Mike Merrell’s Three-and-Out
Adversity develops and reveals character much more than pleasant trips to the beach. That’s just one of the inconveniences of living on Planet Earth.
So when your team loses on the road by a field goal to a top five team, what do you do to show the world who you are?
For too many Oregon fans, the answer isn’t pretty. Oregonlive’s John Canzano heaped the blame on quarterback Vernon Adams for not being Marcus Mariota, and his followers towed his party line in the comments section. Even after the Ducks’ victory over Eastern Washington, a certain segment of fans was calling for the heads of defensive coordinator Don Pellum and D-backs coach John Neal.
It’s a sad fact of life that sometimes things just don’t go your way. Finding someone to blame when they don’t is not a high-character response. Unfortunately, it is the response of too many Oregon fans, and the shallowness of this response is the subject of this week’s Three-and-Out.
1. Don’t blame the quarterback. Canzano belabors the point that Vernon Adams is no Marcus Mariota. Maybe, maybe not. No, Adams didn’t just complete his third year starting for the Ducks and he didn’t just win the Heisman.
But let’s be fair. How did Saint Marcus do in his first road game? After having an entire redshirt year to learn the system and four home games to get his footing, Mariota went on the road for the first time and completed 21 of 32 passes for 169 yards, with one touchdown and two interceptions — against Washington State. And it wasn’t even a true road game. It was played in Seattle and there were about as many Duck fans there as Cougar fans.
On the other hand, Adams’ first road game — after less than a month in the Oregon program and after only one home game — was a true road test against a top five team that boasts a strong defense. He completed 22 of 39 passes for 309 yards with one touchdown and two interceptions — playing with a dinged index finger on his throwing hand and wearing gloves.

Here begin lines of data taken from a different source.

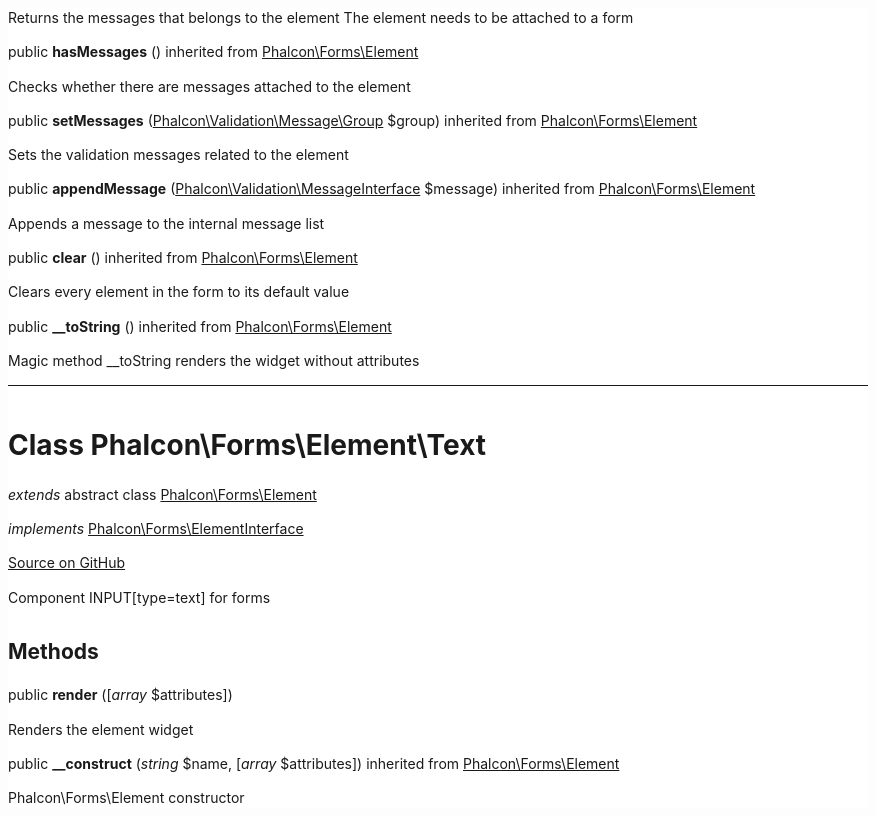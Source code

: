 Returns the messages that belongs to the element
The element needs to be attached to a form



public  **hasMessages** () inherited from [Phalcon\Forms\Element](/3.4/en/api/Phalcon_Forms)

Checks whether there are messages attached to the element



public  **setMessages** ([Phalcon\Validation\Message\Group](/3.4/en/api/Phalcon_Validation) $group) inherited from [Phalcon\Forms\Element](/3.4/en/api/Phalcon_Forms)

Sets the validation messages related to the element



public  **appendMessage** ([Phalcon\Validation\MessageInterface](/3.4/en/api/Phalcon_Validation) $message) inherited from [Phalcon\Forms\Element](/3.4/en/api/Phalcon_Forms)

Appends a message to the internal message list



public  **clear** () inherited from [Phalcon\Forms\Element](/3.4/en/api/Phalcon_Forms)

Clears every element in the form to its default value



public  **__toString** () inherited from [Phalcon\Forms\Element](/3.4/en/api/Phalcon_Forms)

Magic method __toString renders the widget without attributes




<hr>

# Class **Phalcon\Forms\Element\Text**

*extends* abstract class [Phalcon\Forms\Element](/3.4/en/api/Phalcon_Forms)

*implements* [Phalcon\Forms\ElementInterface](/3.4/en/api/Phalcon_Forms)

<a href="https://github.com/phalcon/cphalcon/tree/v3.4.0/phalcon/forms/element/text.zep" class="btn btn-default btn-sm">Source on GitHub</a>

Component INPUT[type=text] for forms


## Methods
public  **render** ([*array* $attributes])

Renders the element widget



public  **__construct** (*string* $name, [*array* $attributes]) inherited from [Phalcon\Forms\Element](/3.4/en/api/Phalcon_Forms)

Phalcon\Forms\Element constructor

Adams did miss on some throws, and his passing game did look a bit off. Having a messed up index finger on your throwing hand and wearing gloves will tend to do that. Even still, his first road game compares favorably to Mariota’s — and it was against stronger competition in a much more hostile environment to boot.
But for those fans — and columnists — who are determined to live in the past, I have a suggestion. Go be a Huskies fan. You’ll fit right in.
2. Don’t blame the coaches. The Oregon coaching staff is flourishing at the highest level. There is no shame in losing by a field goal to a top five team on the road. No team in the country has had a tougher stretch than Oregon’s last five games: the Pac-12 Championship, the Rose Bowl, the National Championship Game, a game against one of the top FBS teams in the country, and a road game against a top five team.
That’s as high a level of competition as there is, and the Ducks have weathered it well.
Beyond that, the Oregon staff has coached 28 players who are currently on NFL rosters. Only seven programs have more – and those are all programs that get more than their share of the five-star recruits.
The most striking example is USC. There are 32 former Trojans on NFL rosters — four more than Oregon — but considering the ratio of four and five star recruits out of high school vs. the number of players now in the NFL, it’s a safe bet that Oregon’s batting average is closer to a major league hitter’s than USC’s is, and this is a reflection on the quality of the coaching.
But let’s get more specific. Fans who think that the Ducks’ defensive coordinator and defensive backfield coach aren’t getting the job done should maybe consider that the two — Don Pellum and John Neal — have developed a lot of talent that has done just fine at the next level. Duck linebackers and defensive backs recently or currently in the NFL include Patrick Chung, Eddie Pleasant, Casey Matthews, TJ Ward, Walter Thurmond, Jarius Byrd, Terrance Mitchell, Kiko Alonso, John Boyett, and Ifo Ekpre-Olomu.
Mark Helfrich is off to a 25-5 start as a head coach, and is likely to pick up a nice string of wins before the next loss comes along.
To put it mildly, the Oregon coaching staff’s resume stacks up to be pretty strong as compared to, oh say, the average internet blog commenter who doesn’t have the guts to put his real name behind his work.
3. So, who can we blame? If we must have someone to blame, then people who get worked up over a three-point loss on the road to a top five team — by a team playing with a new quarterback with a dinged up throwing hand — can blame themselves for not taking better care of their emotions. As the old adage goes, you can’t win ’em all.
The 2015 edition of Oregon Ducks football shows all the makings of a promising year — with or without fans who think they know more than one of the top coaching staffs in the country. Michigan State, on the road, the second game of the year, was a tough draw and in spite of everything, the Ducks darn near pulled it out.
The rough schedule that the Ducks have faced over the past five games is about to pay dividends as the schedule lightens up. Now, if a certain segment of the fan base would just lighten up, the world would be a better place.